++++ Records for the task ++++

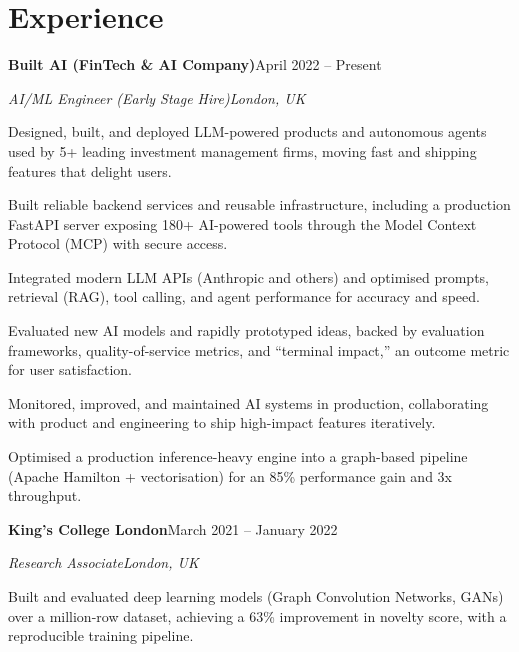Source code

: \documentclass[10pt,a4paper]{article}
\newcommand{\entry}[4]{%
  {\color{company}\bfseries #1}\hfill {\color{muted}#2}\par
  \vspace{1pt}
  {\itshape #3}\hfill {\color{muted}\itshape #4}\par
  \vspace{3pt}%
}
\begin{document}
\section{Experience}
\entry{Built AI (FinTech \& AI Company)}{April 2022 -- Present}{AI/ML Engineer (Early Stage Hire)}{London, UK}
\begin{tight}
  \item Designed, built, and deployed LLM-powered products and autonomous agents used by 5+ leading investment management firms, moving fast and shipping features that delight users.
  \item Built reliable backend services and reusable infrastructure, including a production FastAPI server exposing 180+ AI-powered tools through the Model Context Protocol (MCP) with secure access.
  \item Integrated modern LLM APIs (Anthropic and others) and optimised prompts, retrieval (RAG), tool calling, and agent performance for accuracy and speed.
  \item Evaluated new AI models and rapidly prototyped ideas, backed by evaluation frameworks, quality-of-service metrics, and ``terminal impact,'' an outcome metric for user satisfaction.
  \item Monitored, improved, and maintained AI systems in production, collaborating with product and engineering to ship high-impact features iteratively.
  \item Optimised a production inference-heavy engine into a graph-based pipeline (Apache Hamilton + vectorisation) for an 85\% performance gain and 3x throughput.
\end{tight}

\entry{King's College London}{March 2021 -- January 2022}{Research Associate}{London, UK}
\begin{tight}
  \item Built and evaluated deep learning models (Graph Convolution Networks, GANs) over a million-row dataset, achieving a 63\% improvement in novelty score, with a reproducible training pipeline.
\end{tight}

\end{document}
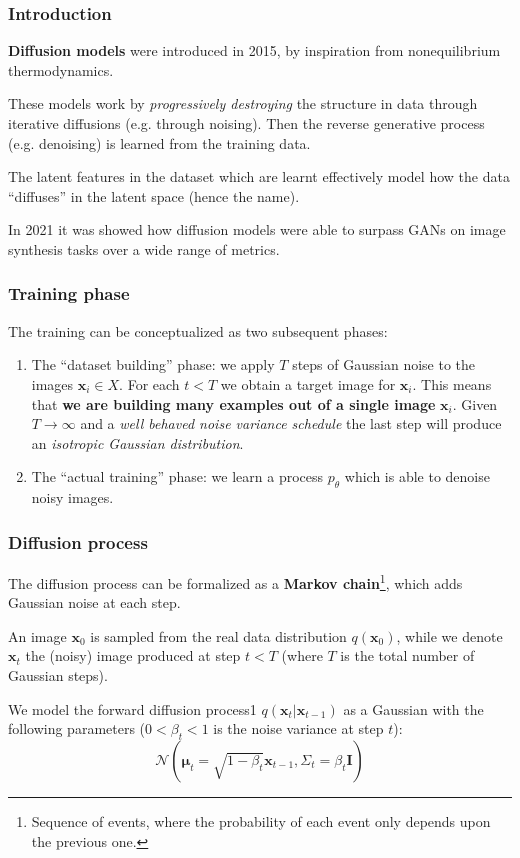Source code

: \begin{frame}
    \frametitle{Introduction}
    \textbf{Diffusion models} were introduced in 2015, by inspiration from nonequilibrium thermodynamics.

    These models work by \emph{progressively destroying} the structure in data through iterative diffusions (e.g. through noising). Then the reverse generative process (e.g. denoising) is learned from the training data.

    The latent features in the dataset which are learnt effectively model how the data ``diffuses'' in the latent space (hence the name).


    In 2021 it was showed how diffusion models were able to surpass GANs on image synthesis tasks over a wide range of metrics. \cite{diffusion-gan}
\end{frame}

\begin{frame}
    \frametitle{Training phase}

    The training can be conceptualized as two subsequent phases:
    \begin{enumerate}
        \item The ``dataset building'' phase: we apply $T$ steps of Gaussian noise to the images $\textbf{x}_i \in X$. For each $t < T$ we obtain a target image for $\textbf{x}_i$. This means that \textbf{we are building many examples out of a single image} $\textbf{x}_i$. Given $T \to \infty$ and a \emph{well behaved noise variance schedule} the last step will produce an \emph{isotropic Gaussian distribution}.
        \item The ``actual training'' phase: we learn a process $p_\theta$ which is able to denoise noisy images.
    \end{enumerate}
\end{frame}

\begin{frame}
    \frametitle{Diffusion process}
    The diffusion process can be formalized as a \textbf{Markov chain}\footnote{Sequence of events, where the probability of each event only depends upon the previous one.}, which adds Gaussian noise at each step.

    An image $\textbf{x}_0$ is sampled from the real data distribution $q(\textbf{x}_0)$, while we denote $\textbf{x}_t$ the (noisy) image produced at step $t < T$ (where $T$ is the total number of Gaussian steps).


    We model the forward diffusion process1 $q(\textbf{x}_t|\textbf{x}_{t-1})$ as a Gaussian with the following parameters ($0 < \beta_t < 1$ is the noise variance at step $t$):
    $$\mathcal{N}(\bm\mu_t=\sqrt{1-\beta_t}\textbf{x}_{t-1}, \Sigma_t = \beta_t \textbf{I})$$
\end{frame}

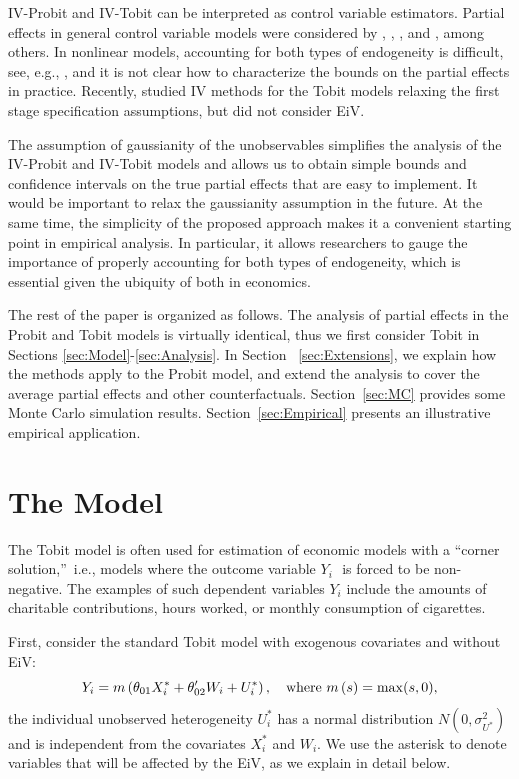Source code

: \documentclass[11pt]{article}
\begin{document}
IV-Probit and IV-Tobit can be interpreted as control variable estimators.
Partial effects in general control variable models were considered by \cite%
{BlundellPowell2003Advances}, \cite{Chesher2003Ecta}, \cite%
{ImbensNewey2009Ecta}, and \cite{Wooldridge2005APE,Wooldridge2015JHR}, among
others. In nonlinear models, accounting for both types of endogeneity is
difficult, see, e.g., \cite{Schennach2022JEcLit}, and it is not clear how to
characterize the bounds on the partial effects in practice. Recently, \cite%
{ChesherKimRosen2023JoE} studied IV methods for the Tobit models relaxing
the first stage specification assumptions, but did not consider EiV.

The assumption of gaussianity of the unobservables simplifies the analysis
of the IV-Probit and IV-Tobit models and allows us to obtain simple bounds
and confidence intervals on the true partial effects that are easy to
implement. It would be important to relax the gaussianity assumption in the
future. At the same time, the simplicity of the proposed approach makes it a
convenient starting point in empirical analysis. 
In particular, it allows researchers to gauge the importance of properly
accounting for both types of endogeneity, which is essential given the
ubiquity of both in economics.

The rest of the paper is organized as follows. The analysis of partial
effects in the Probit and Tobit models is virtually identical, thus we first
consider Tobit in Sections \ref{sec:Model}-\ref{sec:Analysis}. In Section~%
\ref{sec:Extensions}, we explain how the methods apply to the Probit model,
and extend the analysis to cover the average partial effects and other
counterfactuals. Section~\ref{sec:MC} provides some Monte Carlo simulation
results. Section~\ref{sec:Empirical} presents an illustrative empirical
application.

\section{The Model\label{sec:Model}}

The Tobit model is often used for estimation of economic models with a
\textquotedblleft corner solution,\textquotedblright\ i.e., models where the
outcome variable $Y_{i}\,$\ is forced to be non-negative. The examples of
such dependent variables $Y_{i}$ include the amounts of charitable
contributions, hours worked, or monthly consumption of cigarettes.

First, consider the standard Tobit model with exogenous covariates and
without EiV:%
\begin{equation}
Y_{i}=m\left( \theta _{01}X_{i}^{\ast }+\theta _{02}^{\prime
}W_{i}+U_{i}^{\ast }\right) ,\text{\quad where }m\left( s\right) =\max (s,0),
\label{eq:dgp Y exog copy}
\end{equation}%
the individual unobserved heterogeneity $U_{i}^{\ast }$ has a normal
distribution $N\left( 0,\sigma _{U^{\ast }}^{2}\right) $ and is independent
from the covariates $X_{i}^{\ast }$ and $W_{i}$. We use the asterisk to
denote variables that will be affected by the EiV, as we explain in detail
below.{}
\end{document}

++++
++++ Records for the task ++++

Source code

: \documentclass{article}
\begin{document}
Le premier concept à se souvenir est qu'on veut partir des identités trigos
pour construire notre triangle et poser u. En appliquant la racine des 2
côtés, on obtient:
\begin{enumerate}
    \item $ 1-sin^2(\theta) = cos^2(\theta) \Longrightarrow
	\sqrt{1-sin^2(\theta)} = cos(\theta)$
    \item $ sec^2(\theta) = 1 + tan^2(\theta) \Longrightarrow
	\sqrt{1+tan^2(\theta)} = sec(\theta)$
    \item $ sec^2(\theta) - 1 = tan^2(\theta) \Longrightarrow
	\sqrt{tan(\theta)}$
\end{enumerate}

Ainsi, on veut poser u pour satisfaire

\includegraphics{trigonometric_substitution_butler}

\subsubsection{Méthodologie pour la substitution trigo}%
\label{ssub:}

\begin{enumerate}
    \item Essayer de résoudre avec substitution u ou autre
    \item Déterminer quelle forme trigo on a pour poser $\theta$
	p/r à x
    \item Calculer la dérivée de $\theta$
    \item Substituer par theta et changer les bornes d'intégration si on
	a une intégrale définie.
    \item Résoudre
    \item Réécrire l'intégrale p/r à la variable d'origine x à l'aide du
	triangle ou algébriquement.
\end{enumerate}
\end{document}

++++
++++ Records for the task ++++

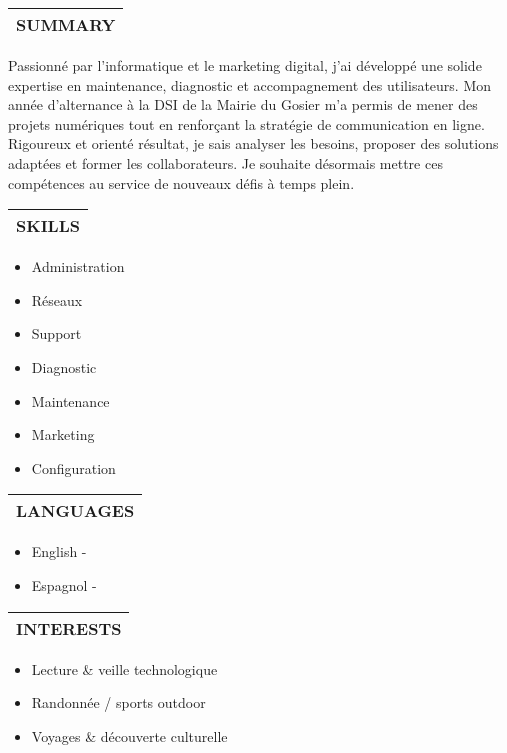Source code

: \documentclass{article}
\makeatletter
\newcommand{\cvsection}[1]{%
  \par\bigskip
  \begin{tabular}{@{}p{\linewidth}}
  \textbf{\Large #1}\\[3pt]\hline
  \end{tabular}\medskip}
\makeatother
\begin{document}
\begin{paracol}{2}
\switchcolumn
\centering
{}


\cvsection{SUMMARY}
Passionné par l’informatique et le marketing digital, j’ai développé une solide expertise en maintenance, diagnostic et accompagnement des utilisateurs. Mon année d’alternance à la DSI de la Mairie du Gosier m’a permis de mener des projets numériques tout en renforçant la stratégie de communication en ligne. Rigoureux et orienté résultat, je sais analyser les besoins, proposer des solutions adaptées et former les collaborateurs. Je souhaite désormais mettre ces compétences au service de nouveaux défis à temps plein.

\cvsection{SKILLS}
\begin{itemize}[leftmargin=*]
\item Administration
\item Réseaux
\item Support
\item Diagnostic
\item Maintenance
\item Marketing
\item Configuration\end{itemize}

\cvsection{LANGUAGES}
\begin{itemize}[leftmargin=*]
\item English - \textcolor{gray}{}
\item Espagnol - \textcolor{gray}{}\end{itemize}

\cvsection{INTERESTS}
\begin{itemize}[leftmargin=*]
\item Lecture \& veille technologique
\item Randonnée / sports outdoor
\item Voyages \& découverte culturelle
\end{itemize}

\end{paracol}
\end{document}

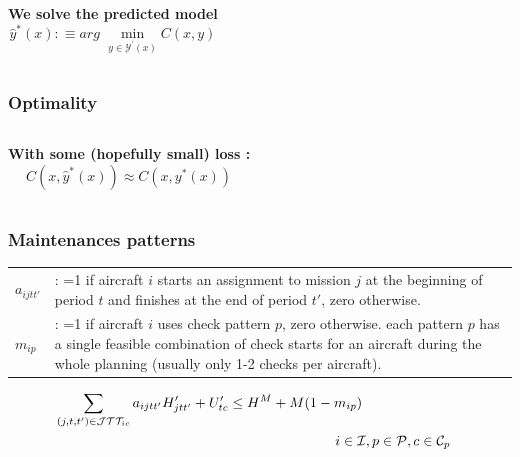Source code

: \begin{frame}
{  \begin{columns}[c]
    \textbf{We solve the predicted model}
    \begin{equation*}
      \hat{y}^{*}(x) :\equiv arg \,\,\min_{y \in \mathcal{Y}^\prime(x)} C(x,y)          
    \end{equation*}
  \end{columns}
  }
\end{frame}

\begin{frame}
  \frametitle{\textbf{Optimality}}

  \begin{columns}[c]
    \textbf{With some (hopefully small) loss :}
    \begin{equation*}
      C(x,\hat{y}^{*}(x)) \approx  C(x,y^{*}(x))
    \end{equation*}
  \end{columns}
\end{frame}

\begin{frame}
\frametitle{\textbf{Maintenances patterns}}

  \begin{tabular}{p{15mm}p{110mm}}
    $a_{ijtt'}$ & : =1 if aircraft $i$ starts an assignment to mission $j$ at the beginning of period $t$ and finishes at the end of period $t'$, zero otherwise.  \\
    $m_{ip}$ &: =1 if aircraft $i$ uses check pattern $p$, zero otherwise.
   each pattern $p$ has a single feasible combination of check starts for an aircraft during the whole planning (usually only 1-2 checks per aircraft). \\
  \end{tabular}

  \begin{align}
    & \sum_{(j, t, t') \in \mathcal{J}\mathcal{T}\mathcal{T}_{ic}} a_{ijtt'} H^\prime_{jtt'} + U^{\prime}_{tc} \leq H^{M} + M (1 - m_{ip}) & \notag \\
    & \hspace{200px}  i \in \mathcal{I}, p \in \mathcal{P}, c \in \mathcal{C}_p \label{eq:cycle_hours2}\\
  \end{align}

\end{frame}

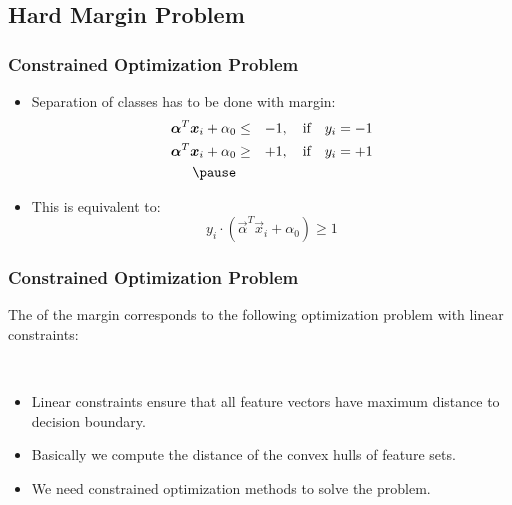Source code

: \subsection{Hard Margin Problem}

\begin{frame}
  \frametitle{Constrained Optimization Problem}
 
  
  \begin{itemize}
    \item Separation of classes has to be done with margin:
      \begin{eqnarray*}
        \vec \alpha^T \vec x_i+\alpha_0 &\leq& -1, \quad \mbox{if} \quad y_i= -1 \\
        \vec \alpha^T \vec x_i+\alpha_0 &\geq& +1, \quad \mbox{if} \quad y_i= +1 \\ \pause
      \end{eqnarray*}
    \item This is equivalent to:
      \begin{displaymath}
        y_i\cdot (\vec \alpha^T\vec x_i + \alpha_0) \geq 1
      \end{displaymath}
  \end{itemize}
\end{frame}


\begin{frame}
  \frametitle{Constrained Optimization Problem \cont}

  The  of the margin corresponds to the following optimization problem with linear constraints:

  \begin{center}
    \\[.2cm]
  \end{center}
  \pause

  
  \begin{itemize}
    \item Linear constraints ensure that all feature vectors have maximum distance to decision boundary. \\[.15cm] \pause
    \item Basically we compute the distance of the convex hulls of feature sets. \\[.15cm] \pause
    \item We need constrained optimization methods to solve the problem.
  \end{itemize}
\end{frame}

++++

What is being asked =
All lines of the records above that contain the word "sqrt" are to be copied out.

Output of the exercise =
    $$\mathcal{N}(\bm\mu_t=\sqrt{1-\beta_t}\textbf{x}_{t-1}, \Sigma_t = \beta_t \textbf{I})$$
	\sqrt{1-sin^2(\theta)} = cos(\theta)$
	\sqrt{1+tan^2(\theta)} = sec(\theta)$
	\sqrt{tan(\theta)}$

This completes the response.